EXTRACTED INFORMATION.
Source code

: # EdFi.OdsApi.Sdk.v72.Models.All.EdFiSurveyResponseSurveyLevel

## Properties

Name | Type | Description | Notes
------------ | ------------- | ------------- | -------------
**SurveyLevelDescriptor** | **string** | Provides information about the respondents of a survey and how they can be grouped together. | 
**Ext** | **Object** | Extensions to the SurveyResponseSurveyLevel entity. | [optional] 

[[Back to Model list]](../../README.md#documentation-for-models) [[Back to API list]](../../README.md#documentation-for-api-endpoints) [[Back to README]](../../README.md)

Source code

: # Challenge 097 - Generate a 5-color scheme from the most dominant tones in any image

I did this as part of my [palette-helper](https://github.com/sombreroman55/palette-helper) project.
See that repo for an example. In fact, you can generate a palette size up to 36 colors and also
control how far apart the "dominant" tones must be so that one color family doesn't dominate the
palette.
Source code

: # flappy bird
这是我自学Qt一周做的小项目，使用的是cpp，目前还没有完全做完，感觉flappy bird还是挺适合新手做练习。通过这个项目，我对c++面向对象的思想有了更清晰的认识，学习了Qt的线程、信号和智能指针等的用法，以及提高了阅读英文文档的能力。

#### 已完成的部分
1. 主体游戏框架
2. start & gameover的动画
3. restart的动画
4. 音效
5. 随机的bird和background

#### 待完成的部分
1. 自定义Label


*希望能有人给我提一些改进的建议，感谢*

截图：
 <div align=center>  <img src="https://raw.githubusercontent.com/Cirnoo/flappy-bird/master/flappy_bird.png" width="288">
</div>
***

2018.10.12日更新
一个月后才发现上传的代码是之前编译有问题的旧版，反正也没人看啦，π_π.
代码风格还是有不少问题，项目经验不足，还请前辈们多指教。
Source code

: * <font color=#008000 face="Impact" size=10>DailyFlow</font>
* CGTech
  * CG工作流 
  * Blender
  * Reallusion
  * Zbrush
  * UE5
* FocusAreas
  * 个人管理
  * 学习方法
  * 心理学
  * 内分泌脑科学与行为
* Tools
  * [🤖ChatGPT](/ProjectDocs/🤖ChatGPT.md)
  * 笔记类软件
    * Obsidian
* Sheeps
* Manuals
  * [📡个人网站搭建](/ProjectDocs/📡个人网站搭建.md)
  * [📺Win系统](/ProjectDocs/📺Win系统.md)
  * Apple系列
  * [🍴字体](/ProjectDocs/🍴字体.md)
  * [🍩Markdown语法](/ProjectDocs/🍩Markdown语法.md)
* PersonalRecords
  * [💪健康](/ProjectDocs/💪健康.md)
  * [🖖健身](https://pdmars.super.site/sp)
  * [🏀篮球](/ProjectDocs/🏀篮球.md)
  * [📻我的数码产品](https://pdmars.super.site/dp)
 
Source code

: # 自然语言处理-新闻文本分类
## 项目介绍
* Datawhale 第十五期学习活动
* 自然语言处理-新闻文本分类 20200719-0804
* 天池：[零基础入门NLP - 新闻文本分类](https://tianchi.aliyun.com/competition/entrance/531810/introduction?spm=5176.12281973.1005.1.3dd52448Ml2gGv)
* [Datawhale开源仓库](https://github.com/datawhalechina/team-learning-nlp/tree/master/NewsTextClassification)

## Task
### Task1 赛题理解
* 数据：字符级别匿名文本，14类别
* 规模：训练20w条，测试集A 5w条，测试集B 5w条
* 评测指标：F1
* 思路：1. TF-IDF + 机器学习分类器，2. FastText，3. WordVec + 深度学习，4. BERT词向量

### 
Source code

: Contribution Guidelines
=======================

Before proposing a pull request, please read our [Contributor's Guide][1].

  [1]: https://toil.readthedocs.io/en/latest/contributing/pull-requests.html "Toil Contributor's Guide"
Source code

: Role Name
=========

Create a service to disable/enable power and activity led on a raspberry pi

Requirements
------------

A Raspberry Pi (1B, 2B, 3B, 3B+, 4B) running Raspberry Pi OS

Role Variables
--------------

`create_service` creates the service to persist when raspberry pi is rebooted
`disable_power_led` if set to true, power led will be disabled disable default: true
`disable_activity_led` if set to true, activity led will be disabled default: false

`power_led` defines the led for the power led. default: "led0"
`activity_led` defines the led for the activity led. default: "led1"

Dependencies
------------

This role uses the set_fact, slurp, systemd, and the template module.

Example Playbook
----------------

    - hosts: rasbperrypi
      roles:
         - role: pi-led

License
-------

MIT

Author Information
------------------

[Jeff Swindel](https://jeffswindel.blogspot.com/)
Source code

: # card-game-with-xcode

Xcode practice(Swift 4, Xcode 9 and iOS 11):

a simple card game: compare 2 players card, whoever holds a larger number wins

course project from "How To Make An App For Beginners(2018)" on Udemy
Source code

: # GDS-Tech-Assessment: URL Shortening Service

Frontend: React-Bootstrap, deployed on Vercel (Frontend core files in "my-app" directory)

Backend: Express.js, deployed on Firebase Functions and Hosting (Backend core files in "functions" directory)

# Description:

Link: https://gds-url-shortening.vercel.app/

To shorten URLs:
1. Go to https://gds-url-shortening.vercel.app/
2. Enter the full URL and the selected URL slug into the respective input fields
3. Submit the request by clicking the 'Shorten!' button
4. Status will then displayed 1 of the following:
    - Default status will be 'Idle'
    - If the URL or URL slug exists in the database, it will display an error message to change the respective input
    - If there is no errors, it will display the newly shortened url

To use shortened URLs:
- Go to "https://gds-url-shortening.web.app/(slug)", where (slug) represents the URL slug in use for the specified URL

PROBLEM TO WORK ON.
Go through the listing above and list every line that has the word "Contributor".

ANSWER FOR THIS EXERCISE.
Before proposing a pull request, please read our [Contributor's Guide][1].
  [1]: https://toil.readthedocs.io/en/latest/contributing/pull-requests.html "Toil Contributor's Guide"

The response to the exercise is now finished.